### [GOAL OF THE EXERCISE]
Collect each line of the entries that holds the string "with".

### [INFORMATION GIVEN]
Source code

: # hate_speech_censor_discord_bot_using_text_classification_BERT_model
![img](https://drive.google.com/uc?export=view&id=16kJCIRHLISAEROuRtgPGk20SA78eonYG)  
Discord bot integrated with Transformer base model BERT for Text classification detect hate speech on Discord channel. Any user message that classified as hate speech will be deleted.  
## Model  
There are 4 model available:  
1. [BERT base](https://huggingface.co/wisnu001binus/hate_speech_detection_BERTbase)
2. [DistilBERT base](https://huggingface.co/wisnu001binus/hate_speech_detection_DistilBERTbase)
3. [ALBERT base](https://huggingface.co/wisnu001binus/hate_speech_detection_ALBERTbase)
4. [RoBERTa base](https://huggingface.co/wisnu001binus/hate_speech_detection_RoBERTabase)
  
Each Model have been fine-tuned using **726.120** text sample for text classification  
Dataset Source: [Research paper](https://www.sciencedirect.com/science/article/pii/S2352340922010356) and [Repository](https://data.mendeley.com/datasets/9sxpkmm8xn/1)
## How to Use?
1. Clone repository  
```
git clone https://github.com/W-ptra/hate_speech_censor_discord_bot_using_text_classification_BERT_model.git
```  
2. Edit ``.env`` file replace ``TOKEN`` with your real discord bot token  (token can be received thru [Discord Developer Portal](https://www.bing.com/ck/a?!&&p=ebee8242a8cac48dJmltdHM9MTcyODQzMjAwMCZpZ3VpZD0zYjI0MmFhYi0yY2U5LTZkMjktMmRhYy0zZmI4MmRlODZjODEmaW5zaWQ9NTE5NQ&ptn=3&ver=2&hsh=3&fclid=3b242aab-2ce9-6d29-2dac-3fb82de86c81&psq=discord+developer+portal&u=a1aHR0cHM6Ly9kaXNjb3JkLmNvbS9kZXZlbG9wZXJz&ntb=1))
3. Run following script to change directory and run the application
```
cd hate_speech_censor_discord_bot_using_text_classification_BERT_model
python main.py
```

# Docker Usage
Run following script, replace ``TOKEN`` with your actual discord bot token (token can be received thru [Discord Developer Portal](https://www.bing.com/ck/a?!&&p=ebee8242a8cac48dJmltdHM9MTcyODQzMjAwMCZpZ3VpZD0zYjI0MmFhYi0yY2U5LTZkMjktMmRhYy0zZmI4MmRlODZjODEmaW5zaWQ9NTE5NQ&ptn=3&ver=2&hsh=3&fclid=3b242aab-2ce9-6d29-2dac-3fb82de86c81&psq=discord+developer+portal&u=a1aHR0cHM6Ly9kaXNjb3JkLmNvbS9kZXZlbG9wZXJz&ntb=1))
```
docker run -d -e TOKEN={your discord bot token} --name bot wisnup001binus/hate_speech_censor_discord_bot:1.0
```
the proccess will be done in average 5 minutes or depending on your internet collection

### [RESULT OF THE EXERCISE]
Discord bot integrated with Transformer base model BERT for Text classification detect hate speech on Discord channel. Any user message that classified as hate speech will be deleted.  
2. Edit ``.env`` file replace ``TOKEN`` with your real discord bot token  (token can be received thru [Discord Developer Portal](https://www.bing.com/ck/a?!&&p=ebee8242a8cac48dJmltdHM9MTcyODQzMjAwMCZpZ3VpZD0zYjI0MmFhYi0yY2U5LTZkMjktMmRhYy0zZmI4MmRlODZjODEmaW5zaWQ9NTE5NQ&ptn=3&ver=2&hsh=3&fclid=3b242aab-2ce9-6d29-2dac-3fb82de86c81&psq=discord+developer+portal&u=a1aHR0cHM6Ly9kaXNjb3JkLmNvbS9kZXZlbG9wZXJz&ntb=1))
Run following script, replace ``TOKEN`` with your actual discord bot token (token can be received thru [Discord Developer Portal](https://www.bing.com/ck/a?!&&p=ebee8242a8cac48dJmltdHM9MTcyODQzMjAwMCZpZ3VpZD0zYjI0MmFhYi0yY2U5LTZkMjktMmRhYy0zZmI4MmRlODZjODEmaW5zaWQ9NTE5NQ&ptn=3&ver=2&hsh=3&fclid=3b242aab-2ce9-6d29-2dac-3fb82de86c81&psq=discord+developer+portal&u=a1aHR0cHM6Ly9kaXNjb3JkLmNvbS9kZXZlbG9wZXJz&ntb=1))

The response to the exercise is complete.